He, more than any scientist globally, has delved deepest into determining whether sporting success can be found in genes. His conclusion, after decades of studies, is eye-opening.

“Genes are of paramount importance, and without the right ones you cannot have success,” he says. “If you put people with the wrong genetics in the right environments, they will have no success, but it is not linked to the colour of your skin,” Pitsiladis says.

For Pitsiladis, genetic heritage is specific and shorter term.

“The reality is that it’s the genes of your parents that dictate athletic ability or anything else, not the genes associated with your skin colour,” he says.

Pitsiladis’ research has led him to conclude that things are not what they seem. Just because no white man has won an Olympic or world 100m medal for 44 years, does not mean they are inherently slower than black sprinters.

To suggest so is to ignore a multitude of crucial cultural and environmental factors.

Pitsiladis originates from Greece, one of the top basketball nations in Europe.

He explains: “Greeks don’t have basketball genes, but everyone plays it in Greece so of course they are going to be good at it.”

This, his extensive research has found, is the key to sprinting success.

In spite of wholesale racial theories espoused by the likes of Bannister, no West African country – from Ivory Coast to Ghana and Senegal to Mali – has ever produced a single individual male Olympic or world medallist over 100m or 200m.

The impact of an Atlantic crossing – on which it is estimated that death rates were around 10-20% – brutal labour on arrival and owners’ selective breeding of slaves shaped the black population of the Caribbean and North America.

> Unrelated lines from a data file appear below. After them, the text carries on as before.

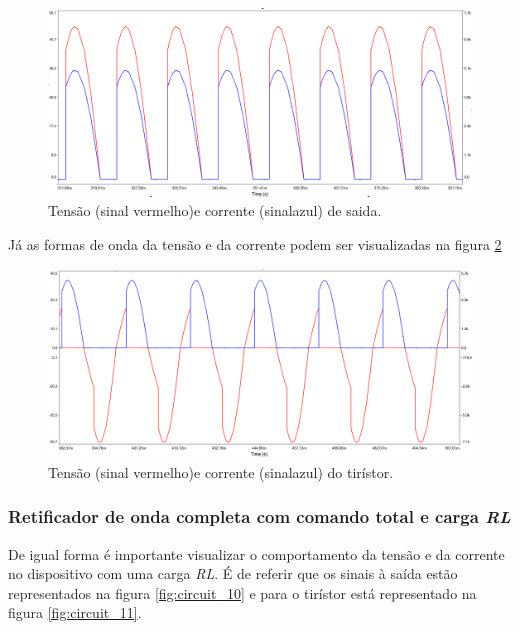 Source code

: \documentclass[a4paper,11pt]{article}
\numberwithin{equation}{section}
\begin{document}
\begin{figure}[h]
	\centering
	\includegraphics[keepaspectratio=true, scale=0.4]{img/circuito6}
	\caption{Tensão (sinal vermelho)e corrente (sinalazul) de saida.}
	\label{fig:circuit_8}
	\vspace{-0.8em}
\end{figure}

Já as formas de onda da tensão e da corrente podem ser visualizadas na figura  \ref{fig:circuit_9}

\begin{figure}[h]
	\centering
	\includegraphics[keepaspectratio=true, scale=0.4]{img/circuito7}
	\caption{Tensão (sinal vermelho)e corrente (sinalazul) do tirístor.}
	\label{fig:circuit_9}
	\vspace{-0.8em}
\end{figure}

\vspace{12mm}

\subsubsection{Retificador de onda completa com comando total e carga \textit{RL}}

De igual forma é importante visualizar o comportamento da tensão e da corrente no dispositivo com uma carga \textit{RL}. É de referir que os sinais à saída estão representados na figura \ref{fig:circuit_10} e para o tirístor está representado na figura \ref{fig:circuit_11}.
\pagebreak
\end{document}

But so did Jamaica and the United States’ athletics heritage and infrastructure.

West Africa lacks both. So does Brazil, which is estimated to have been the destination for between 4 and 5.5 million African slaves – many times more than went directly to the United States.

Every Easter in Jamaica, the Inter-Secondary Schools Boys and Girls Championships – the competition better known as Champs – features the island’s best high-school athletes competing inside Kingston’s National Stadium. The event attracts 35,000 spectators, occupies newspaper front pages and leads TV bulletins.

“Everyone in Jamaica will sprint at some point in their lives because they believe they are sprinters by birth and sprinting in Jamaica is practically a religion,” explains Pitsiladis.

“Most will realise they are terrible at it, but the good ones come to the top and there is an environment which allows that to happen.

“Usain Bolt is totally wrong if he believes his genetics are better through slavery. But I would never tell him that because then I would take away his superpower.”

Incidentally, Pitsiladis suggests similar cultural – rather than physical or genetic – factors have been key to East African dominance of long-distance races over recent decades.

From 1920 to 1936, athletes from Finland and Sweden won 25 of the 30 available Olympic 5,000m and 10,000m medals.

As those nations have faded, distance running has become a national sport in Kenya and Ethiopia, where there are also natural physiological benefits to be reaped from training at high altitude.

Campbell subscribes to the idea of a self-fulfilling prophecy around racial stereotypes in sprinting.

He suggests that while divisions along racial lines are obsolete in most parts of society, “myths” around black people continue to prevail in three distinct areas: sport, sex and dancing.

“If you [as a black person] believe you have innate abilities and they are reflected in the environment around you, then you are more likely to invest in the things you perceive you are good at,” he says.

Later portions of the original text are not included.